La police du Bangladesh a annoncé lundi avoir arrêté quelque 8.000 personnes depuis le début vendredi de ses opérations pour endiguer la vague d’assassinats ayant visé des membres de minorités religieuses, des blogueurs laïcs et des intellectuels.

8.000 personnes arrêtées lors d’une opération contre des extrémistes au Bangladesh

La Premier ministre Sheikh Hasina a promis samedi d’arrêter «chaque assassin» et de tenter de mettre un coup d’arrêt à cette série meurtrière qui s’est accélérée au cours des dernières semaines.

Le porte-parole de la police Kamrul Ahsan a indiqué que 3.245 suspects avaient été arrêtés au cours des 24 dernières heures, portant le nombre d’arrestations à 8.192 depuis le début de l’opération vendredi.

Le gouvernement est soumis à une pression croissante de la communauté internationale pour mettre fin à ces violences qui ont fait pratiquement 50 morts en trois ans.

Mais l’opposition accuse la police de profiter de ces arrestations pour faire taire toute voix discordante.

Nombre de personnes interpellées sont des personnes soupçonnées de faits de droit commun visées par des mandats d’arrêt.

«Nous avons arrêté 3.245 personnes dont 34 islamistes au troisième jour de cette opération», a dit un haut responsable de la police, A.K.M Shahidur Rahman, à l’AFP.

«Seulement une partie des personnes arrêtées sont des membres de groupes islamistes».

«Une bonne partie des arrestations concerne des personnes visées par un mandat d’arrêt pour des affaires de drogue, d’armes ou d’autres poursuites criminelles».

Au cours des jours précédents ces arrestations, cinq membres d’un groupe djihadiste interdit ont été tués lors de fusillades avec la police.

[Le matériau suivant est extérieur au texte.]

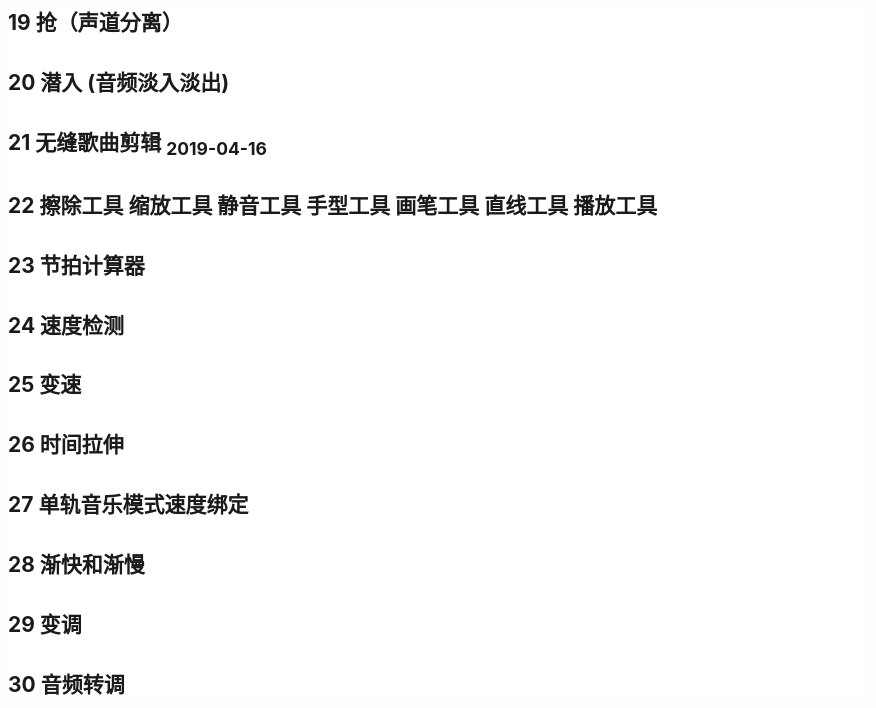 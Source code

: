 ## 19 抢（声道分离）

<iframe class="video" width="640" height="360" src="http://player.youku.com/embed/XNDQ3Mzc1MzAw"></iframe>

## 20 潜入 (音频淡入淡出)

<iframe class="video" width="640" height="360" src="http://player.youku.com/embed/XNDQ4ODgwNTY4"></iframe>


## 21 无缝歌曲剪辑 <sub>2019-04-16</sub>

<iframe class="video" width="640" height="360" src="http://player.youku.com/embed/XNDQ4ODkxMjg4"></iframe>

## 22 擦除工具 缩放工具 静音工具 手型工具 画笔工具 直线工具 播放工具
<iframe class="video" width="640" height="360" src="http://player.youku.com/embed/XNDQ4ODgwNTUy"></iframe>

## 23 节拍计算器

<iframe class="video" width="640" height="360" src="http://player.youku.com/embed/XNDQ4ODkwODEy"></iframe>

## 24 速度检测

<iframe class="video" width="640" height="360" src="http://player.youku.com/embed/XNDQ4ODg2MjA4"></iframe>

## 25 变速

<iframe class="video" width="640" height="360" src="http://player.youku.com/embed/XNDUwMjU5ODIw"></iframe>

## 26 时间拉伸

<iframe class="video" width="640" height="360" src="http://player.youku.com/embed/XNDUwMjYwMDY4"></iframe>

## 27 单轨音乐模式速度绑定

<iframe class="video" width="640" height="360" src="http://player.youku.com/embed/XNDUwMjY0OTE2"></iframe>

## 28 渐快和渐慢

<iframe class="video" width="640" height="360" src="http://player.youku.com/embed/XNDUwMjY2MTA0"></iframe>

## 29 变调

<iframe class="video" width="640" height="360" src="http://player.youku.com/embed/XNDUwMjY0NzIw"></iframe>

## 30 音频转调

<iframe class="video" width="640" height="360" src="http://player.youku.com/embed/XNDUwMjY2Nzg0"></iframe>
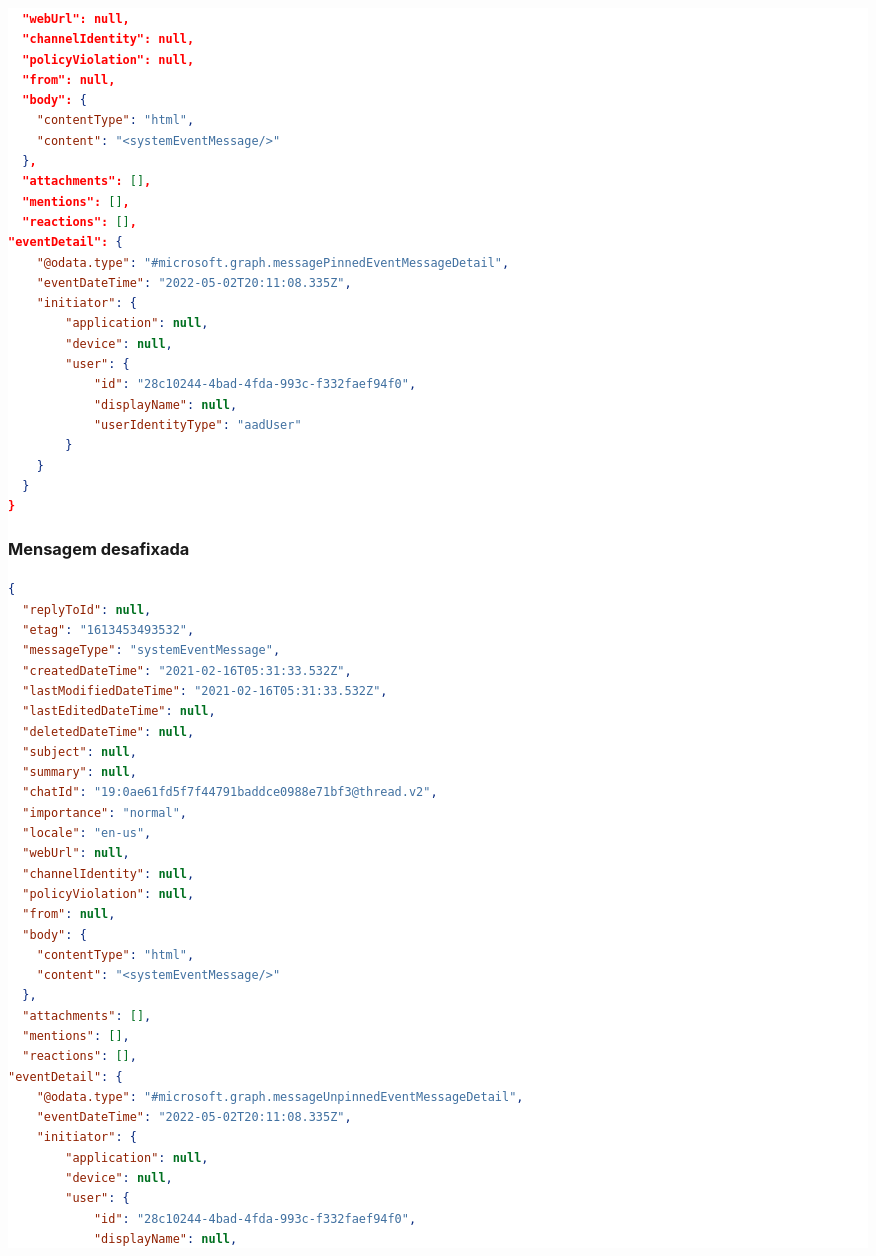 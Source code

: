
 ```json
  "webUrl": null,
  "channelIdentity": null,
  "policyViolation": null,
  "from": null,
  "body": {
    "contentType": "html",
    "content": "<systemEventMessage/>"
  },
  "attachments": [],
  "mentions": [],
  "reactions": [],
"eventDetail": {
    "@odata.type": "#microsoft.graph.messagePinnedEventMessageDetail",
    "eventDateTime": "2022-05-02T20:11:08.335Z",
    "initiator": {
        "application": null,
        "device": null,
        "user": {
            "id": "28c10244-4bad-4fda-993c-f332faef94f0",
            "displayName": null,
            "userIdentityType": "aadUser"
        }
    }
  }
}
```

### <a name="message-unpinned"></a>Mensagem desafixada

```json
{  
  "replyToId": null,
  "etag": "1613453493532",
  "messageType": "systemEventMessage",
  "createdDateTime": "2021-02-16T05:31:33.532Z",
  "lastModifiedDateTime": "2021-02-16T05:31:33.532Z",
  "lastEditedDateTime": null,
  "deletedDateTime": null,
  "subject": null,
  "summary": null,
  "chatId": "19:0ae61fd5f7f44791baddce0988e71bf3@thread.v2",
  "importance": "normal",
  "locale": "en-us",
  "webUrl": null,
  "channelIdentity": null,
  "policyViolation": null,
  "from": null,
  "body": {
    "contentType": "html",
    "content": "<systemEventMessage/>"
  },
  "attachments": [],
  "mentions": [],
  "reactions": [],
"eventDetail": {
    "@odata.type": "#microsoft.graph.messageUnpinnedEventMessageDetail",
    "eventDateTime": "2022-05-02T20:11:08.335Z",
    "initiator": {
        "application": null,
        "device": null,
        "user": {
            "id": "28c10244-4bad-4fda-993c-f332faef94f0",
            "displayName": null,
``` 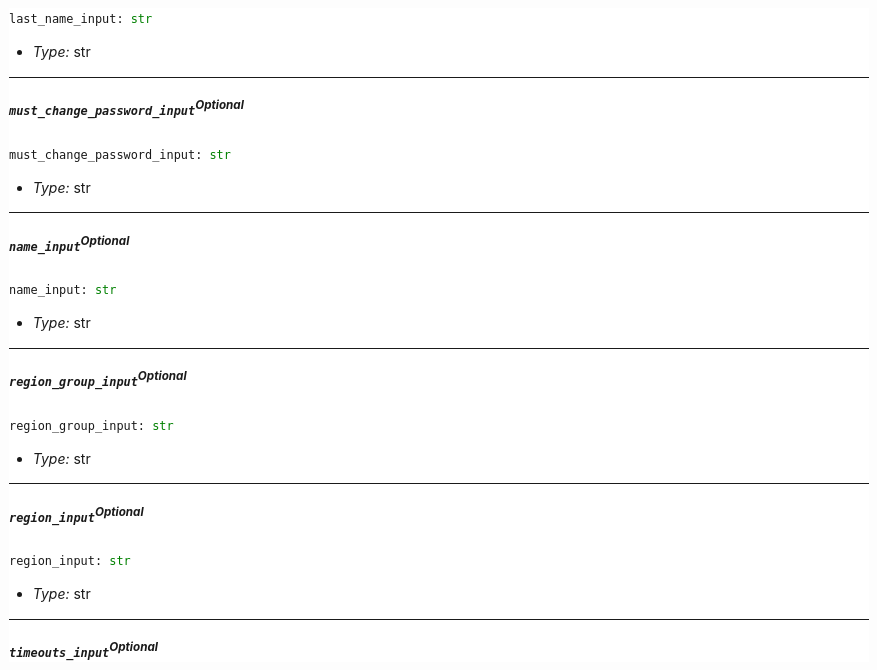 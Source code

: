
 ```python
last_name_input: str
```

- *Type:* str

---

##### `must_change_password_input`<sup>Optional</sup> <a name="must_change_password_input" id="@cdktf/provider-snowflake.account.Account.property.mustChangePasswordInput"></a>

```python
must_change_password_input: str
```

- *Type:* str

---

##### `name_input`<sup>Optional</sup> <a name="name_input" id="@cdktf/provider-snowflake.account.Account.property.nameInput"></a>

```python
name_input: str
```

- *Type:* str

---

##### `region_group_input`<sup>Optional</sup> <a name="region_group_input" id="@cdktf/provider-snowflake.account.Account.property.regionGroupInput"></a>

```python
region_group_input: str
```

- *Type:* str

---

##### `region_input`<sup>Optional</sup> <a name="region_input" id="@cdktf/provider-snowflake.account.Account.property.regionInput"></a>

```python
region_input: str
```

- *Type:* str

---

##### `timeouts_input`<sup>Optional</sup> <a name="timeouts_input" id="@cdktf/provider-snowflake.account.Account.property.timeoutsInput"></a>
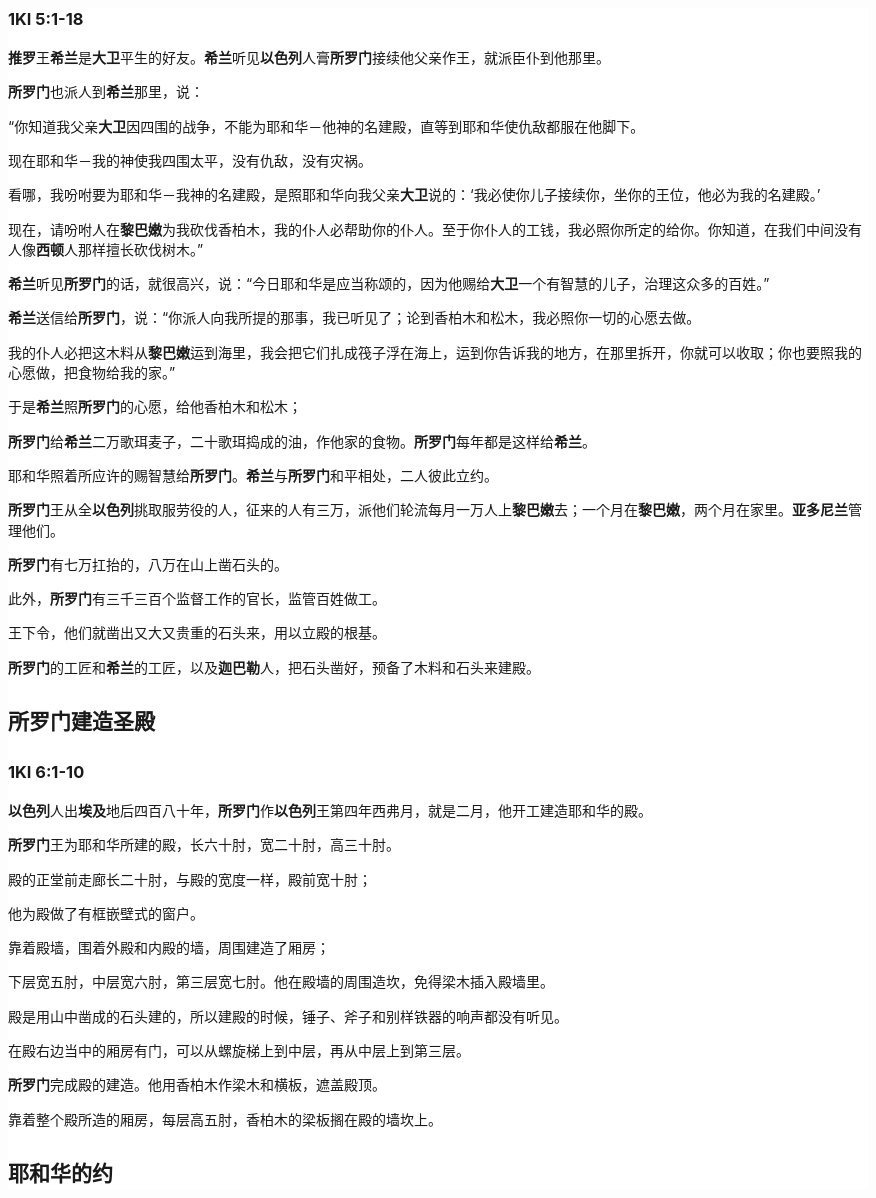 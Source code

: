 ### 1KI 5:1-18

**推罗**王**希兰**是**大卫**平生的好友。**希兰**听见**以色列**人膏**所罗门**接续他父亲作王，就派臣仆到他那里。

**所罗门**也派人到**希兰**那里，说：

“你知道我父亲**大卫**因四围的战争，不能为耶和华－他神的名建殿，直等到耶和华使仇敌都服在他脚下。

现在耶和华－我的神使我四围太平，没有仇敌，没有灾祸。

看哪，我吩咐要为耶和华－我神的名建殿，是照耶和华向我父亲**大卫**说的：‘我必使你儿子接续你，坐你的王位，他必为我的名建殿。’

现在，请吩咐人在**黎巴嫩**为我砍伐香柏木，我的仆人必帮助你的仆人。至于你仆人的工钱，我必照你所定的给你。你知道，在我们中间没有人像**西顿**人那样擅长砍伐树木。”

**希兰**听见**所罗门**的话，就很高兴，说：“今日耶和华是应当称颂的，因为他赐给**大卫**一个有智慧的儿子，治理这众多的百姓。”

**希兰**送信给**所罗门**，说：“你派人向我所提的那事，我已听见了；论到香柏木和松木，我必照你一切的心愿去做。

我的仆人必把这木料从**黎巴嫩**运到海里，我会把它们扎成筏子浮在海上，运到你告诉我的地方，在那里拆开，你就可以收取；你也要照我的心愿做，把食物给我的家。”

于是**希兰**照**所罗门**的心愿，给他香柏木和松木；

**所罗门**给**希兰**二万歌珥麦子，二十歌珥捣成的油，作他家的食物。**所罗门**每年都是这样给**希兰**。

耶和华照着所应许的赐智慧给**所罗门**。**希兰**与**所罗门**和平相处，二人彼此立约。

**所罗门**王从全**以色列**挑取服劳役的人，征来的人有三万，派他们轮流每月一万人上**黎巴嫩**去；一个月在**黎巴嫩**，两个月在家里。**亚多尼兰**管理他们。

**所罗门**有七万扛抬的，八万在山上凿石头的。

此外，**所罗门**有三千三百个监督工作的官长，监管百姓做工。

王下令，他们就凿出又大又贵重的石头来，用以立殿的根基。

**所罗门**的工匠和**希兰**的工匠，以及**迦巴勒**人，把石头凿好，预备了木料和石头来建殿。

## <a id='628' name='628'></a>所罗门建造圣殿

### 1KI 6:1-10

**以色列**人出**埃及**地后四百八十年，**所罗门**作**以色列**王第四年西弗月，就是二月，他开工建造耶和华的殿。

**所罗门**王为耶和华所建的殿，长六十肘，宽二十肘，高三十肘。

殿的正堂前走廊长二十肘，与殿的宽度一样，殿前宽十肘；

他为殿做了有框嵌壁式的窗户。

靠着殿墙，围着外殿和内殿的墙，周围建造了厢房；

下层宽五肘，中层宽六肘，第三层宽七肘。他在殿墙的周围造坎，免得梁木插入殿墙里。

殿是用山中凿成的石头建的，所以建殿的时候，锤子、斧子和别样铁器的响声都没有听见。

在殿右边当中的厢房有门，可以从螺旋梯上到中层，再从中层上到第三层。

**所罗门**完成殿的建造。他用香柏木作梁木和横板，遮盖殿顶。

靠着整个殿所造的厢房，每层高五肘，香柏木的梁板搁在殿的墙坎上。

## <a id='629' name='629'></a>耶和华的约
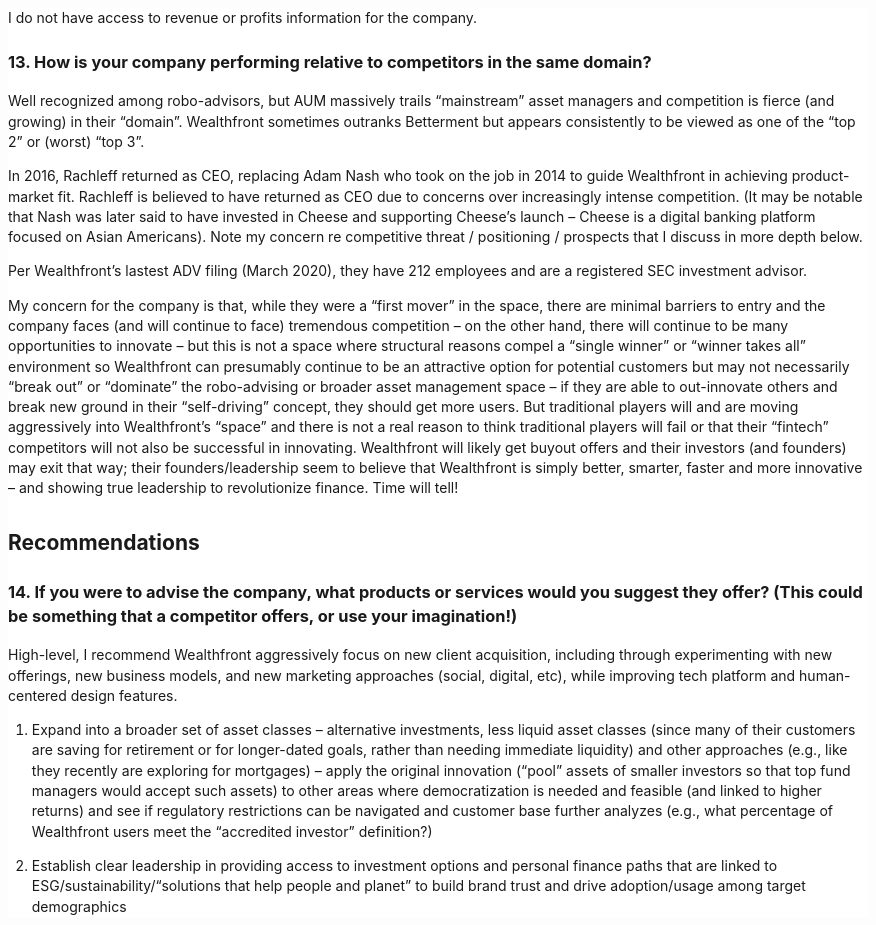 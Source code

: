 I do not have access to revenue or profits information for the company.

### 13. How is your company performing relative to competitors in the same domain?

Well recognized among robo-advisors, but AUM massively trails “mainstream” asset managers and competition is fierce (and growing) in their “domain”.  Wealthfront sometimes outranks Betterment but appears consistently to be viewed as one of the “top 2” or (worst) “top 3”. 

In 2016, Rachleff returned as CEO, replacing Adam Nash who took on the job in 2014 to guide Wealthfront in achieving product-market fit. Rachleff is believed to have returned as CEO due to concerns over increasingly intense competition. (It may be notable that Nash was later said to have invested in Cheese and supporting Cheese’s launch – Cheese is a digital banking platform focused on Asian Americans).  Note my concern re competitive threat / positioning / prospects that I discuss in more depth below.

Per Wealthfront’s lastest ADV filing (March 2020), they have 212 employees and are a registered SEC investment advisor.

My concern for the company is that, while they were a “first mover” in the space, there are minimal barriers to entry and the company faces (and will continue to face) tremendous competition – on the other hand, there will continue to be many opportunities to innovate – but this is not a space where structural reasons compel a “single winner” or “winner takes all” environment so Wealthfront can presumably continue to be an attractive option for potential customers but may not necessarily “break out” or “dominate” the robo-advising or broader asset management space – if they are able to out-innovate others and break new ground in their “self-driving” concept, they should get more users.  But traditional players will and are moving aggressively into Wealthfront’s “space” and there is not a real reason to think traditional players will fail or that their “fintech” competitors will not also be successful in innovating.  Wealthfront will likely get buyout offers and their investors (and founders) may exit that way; their founders/leadership seem to believe that Wealthfront is simply better, smarter, faster and more innovative – and showing true leadership to revolutionize finance.  Time will tell!


## Recommendations

### 14. If you were to advise the company, what products or services would you suggest they offer? (This could be something that a competitor offers, or use your imagination!)

High-level, I recommend Wealthfront aggressively focus on new client acquisition, including through experimenting with new offerings, new business models, and new marketing approaches (social, digital, etc), while improving tech platform and human-centered design features.

1. Expand into a broader set of asset classes – alternative investments, less liquid asset classes (since many of their customers are saving for retirement or for longer-dated goals, rather than needing immediate liquidity) and other approaches (e.g., like they recently are exploring for mortgages) – apply the original innovation (“pool” assets of smaller investors so that top fund managers would accept such assets) to other areas where democratization is needed and feasible (and linked to higher returns) and see if regulatory restrictions can be navigated and customer base further analyzes (e.g., what percentage of Wealthfront users meet the “accredited investor” definition?)

2. Establish clear leadership in providing access to investment options and personal finance paths that are linked to ESG/sustainability/“solutions that help people and planet” to build brand trust and drive adoption/usage among target demographics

Le Jamayetul Mujahideen Bangladesh (JMB) est l’un des deux groupes accusés par les autorités de la plupart des meurtres de membres de minorités religieuses, d’intellectuels et de défenseurs de la laïcité.

Le gouvernement rejette les revendications de ces meurtres émises par l’organisation État islamique (EI) ou par la branche d’Al-Qaïda en Asie du Sud.

Omar Faruq, un responsable présumé d’un autre groupe interdit Hizb ut Tahrir, figure parmi les nouvelles arrestations lundi, selon le chef de la police du district de Chapai Nawabganj (nord).

«Nous avons saisi des tracts anti-gouvernementaux, un pistolet avec de la poudre qui étaient en sa possession», a dit Bashir Ahmed.

«Faruk avait été arrêté en 2012 puis remis en liberté sous caution. Il a essayé de relancer les activités de son groupe interdit», a-t-il ajouté.